[Stored data entries]
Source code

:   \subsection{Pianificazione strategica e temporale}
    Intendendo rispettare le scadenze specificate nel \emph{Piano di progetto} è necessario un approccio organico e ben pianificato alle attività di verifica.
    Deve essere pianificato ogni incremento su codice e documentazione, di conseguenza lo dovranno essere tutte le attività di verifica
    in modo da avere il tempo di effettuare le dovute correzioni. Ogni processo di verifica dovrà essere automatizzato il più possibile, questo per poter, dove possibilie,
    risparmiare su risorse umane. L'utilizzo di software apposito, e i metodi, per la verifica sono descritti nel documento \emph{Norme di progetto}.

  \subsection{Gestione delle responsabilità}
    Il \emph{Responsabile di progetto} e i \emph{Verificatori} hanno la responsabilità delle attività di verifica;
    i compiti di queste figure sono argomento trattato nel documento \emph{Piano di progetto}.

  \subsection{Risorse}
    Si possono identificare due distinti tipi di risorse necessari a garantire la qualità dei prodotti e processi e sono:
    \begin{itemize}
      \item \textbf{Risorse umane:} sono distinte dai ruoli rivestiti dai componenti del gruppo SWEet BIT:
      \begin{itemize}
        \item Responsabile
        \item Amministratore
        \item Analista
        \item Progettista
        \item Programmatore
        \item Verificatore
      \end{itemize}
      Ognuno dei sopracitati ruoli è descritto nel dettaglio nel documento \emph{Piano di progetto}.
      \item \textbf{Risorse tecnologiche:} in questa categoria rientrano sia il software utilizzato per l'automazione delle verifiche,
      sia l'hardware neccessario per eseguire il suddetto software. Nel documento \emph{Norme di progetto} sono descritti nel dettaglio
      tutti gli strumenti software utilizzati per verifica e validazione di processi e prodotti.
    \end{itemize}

[Instructions for the task]: Produce an exact copy of all the records.

[Written response]:
Source code

:   \subsection{Pianificazione strategica e temporale}
    Intendendo rispettare le scadenze specificate nel \emph{Piano di progetto} è necessario un approccio organico e ben pianificato alle attività di verifica.
    Deve essere pianificato ogni incremento su codice e documentazione, di conseguenza lo dovranno essere tutte le attività di verifica
    in modo da avere il tempo di effettuare le dovute correzioni. Ogni processo di verifica dovrà essere automatizzato il più possibile, questo per poter, dove possibilie,
    risparmiare su risorse umane. L'utilizzo di software apposito, e i metodi, per la verifica sono descritti nel documento \emph{Norme di progetto}.

  \subsection{Gestione delle responsabilità}
    Il \emph{Responsabile di progetto} e i \emph{Verificatori} hanno la responsabilità delle attività di verifica;
    i compiti di queste figure sono argomento trattato nel documento \emph{Piano di progetto}.

  \subsection{Risorse}
    Si possono identificare due distinti tipi di risorse necessari a garantire la qualità dei prodotti e processi e sono:
    \begin{itemize}
      \item \textbf{Risorse umane:} sono distinte dai ruoli rivestiti dai componenti del gruppo SWEet BIT:
      \begin{itemize}
        \item Responsabile
        \item Amministratore
        \item Analista
        \item Progettista
        \item Programmatore
        \item Verificatore
      \end{itemize}
      Ognuno dei sopracitati ruoli è descritto nel dettaglio nel documento \emph{Piano di progetto}.
      \item \textbf{Risorse tecnologiche:} in questa categoria rientrano sia il software utilizzato per l'automazione delle verifiche,
      sia l'hardware neccessario per eseguire il suddetto software. Nel documento \emph{Norme di progetto} sono descritti nel dettaglio
      tutti gli strumenti software utilizzati per verifica e validazione di processi e prodotti.
    \end{itemize}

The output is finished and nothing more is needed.